#### DATASET EXCERPTS

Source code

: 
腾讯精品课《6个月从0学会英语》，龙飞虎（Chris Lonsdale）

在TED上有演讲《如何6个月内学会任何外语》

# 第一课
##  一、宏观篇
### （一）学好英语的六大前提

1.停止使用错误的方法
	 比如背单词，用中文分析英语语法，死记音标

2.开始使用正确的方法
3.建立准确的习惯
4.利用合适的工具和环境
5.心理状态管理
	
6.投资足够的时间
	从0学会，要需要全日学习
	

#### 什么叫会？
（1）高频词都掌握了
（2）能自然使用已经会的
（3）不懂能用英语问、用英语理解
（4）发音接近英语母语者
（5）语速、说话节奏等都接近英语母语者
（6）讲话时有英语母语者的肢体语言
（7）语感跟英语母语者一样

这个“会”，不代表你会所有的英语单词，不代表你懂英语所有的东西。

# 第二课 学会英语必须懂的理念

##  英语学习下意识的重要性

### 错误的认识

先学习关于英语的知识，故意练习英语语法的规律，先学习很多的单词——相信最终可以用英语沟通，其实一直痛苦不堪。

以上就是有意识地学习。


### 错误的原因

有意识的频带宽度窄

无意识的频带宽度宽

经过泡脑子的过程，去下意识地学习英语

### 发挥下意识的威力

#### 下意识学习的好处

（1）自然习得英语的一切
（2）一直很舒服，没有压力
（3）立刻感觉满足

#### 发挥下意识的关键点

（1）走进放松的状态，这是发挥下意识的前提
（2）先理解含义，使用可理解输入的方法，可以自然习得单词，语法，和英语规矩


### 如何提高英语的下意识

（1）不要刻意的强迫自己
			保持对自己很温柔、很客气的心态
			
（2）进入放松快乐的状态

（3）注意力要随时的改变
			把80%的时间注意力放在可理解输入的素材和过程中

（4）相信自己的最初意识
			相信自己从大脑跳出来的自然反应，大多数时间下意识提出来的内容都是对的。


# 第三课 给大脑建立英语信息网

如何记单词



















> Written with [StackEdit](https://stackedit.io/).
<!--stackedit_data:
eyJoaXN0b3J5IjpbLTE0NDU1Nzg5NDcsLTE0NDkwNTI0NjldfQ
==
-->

#### EXERCISE OBJECTIVE
For this exercise, the records above must be returned exactly.

#### COMPLETED EXERCISE
Source code

: 
腾讯精品课《6个月从0学会英语》，龙飞虎（Chris Lonsdale）

在TED上有演讲《如何6个月内学会任何外语》

# 第一课
##  一、宏观篇
### （一）学好英语的六大前提

1.停止使用错误的方法
	 比如背单词，用中文分析英语语法，死记音标

2.开始使用正确的方法
3.建立准确的习惯
4.利用合适的工具和环境
5.心理状态管理
	
6.投资足够的时间
	从0学会，要需要全日学习
	

#### 什么叫会？
（1）高频词都掌握了
（2）能自然使用已经会的
（3）不懂能用英语问、用英语理解
（4）发音接近英语母语者
（5）语速、说话节奏等都接近英语母语者
（6）讲话时有英语母语者的肢体语言
（7）语感跟英语母语者一样

这个“会”，不代表你会所有的英语单词，不代表你懂英语所有的东西。

# 第二课 学会英语必须懂的理念

##  英语学习下意识的重要性

### 错误的认识

先学习关于英语的知识，故意练习英语语法的规律，先学习很多的单词——相信最终可以用英语沟通，其实一直痛苦不堪。

以上就是有意识地学习。


### 错误的原因

有意识的频带宽度窄

无意识的频带宽度宽

经过泡脑子的过程，去下意识地学习英语

### 发挥下意识的威力

#### 下意识学习的好处

（1）自然习得英语的一切
（2）一直很舒服，没有压力
（3）立刻感觉满足

#### 发挥下意识的关键点

（1）走进放松的状态，这是发挥下意识的前提
（2）先理解含义，使用可理解输入的方法，可以自然习得单词，语法，和英语规矩


### 如何提高英语的下意识

（1）不要刻意的强迫自己
			保持对自己很温柔、很客气的心态
			
（2）进入放松快乐的状态

（3）注意力要随时的改变
			把80%的时间注意力放在可理解输入的素材和过程中

（4）相信自己的最初意识
			相信自己从大脑跳出来的自然反应，大多数时间下意识提出来的内容都是对的。


# 第三课 给大脑建立英语信息网

如何记单词



















> Written with [StackEdit](https://stackedit.io/).
<!--stackedit_data:
eyJoaXN0b3J5IjpbLTE0NDU1Nzg5NDcsLTE0NDkwNTI0NjldfQ
==
-->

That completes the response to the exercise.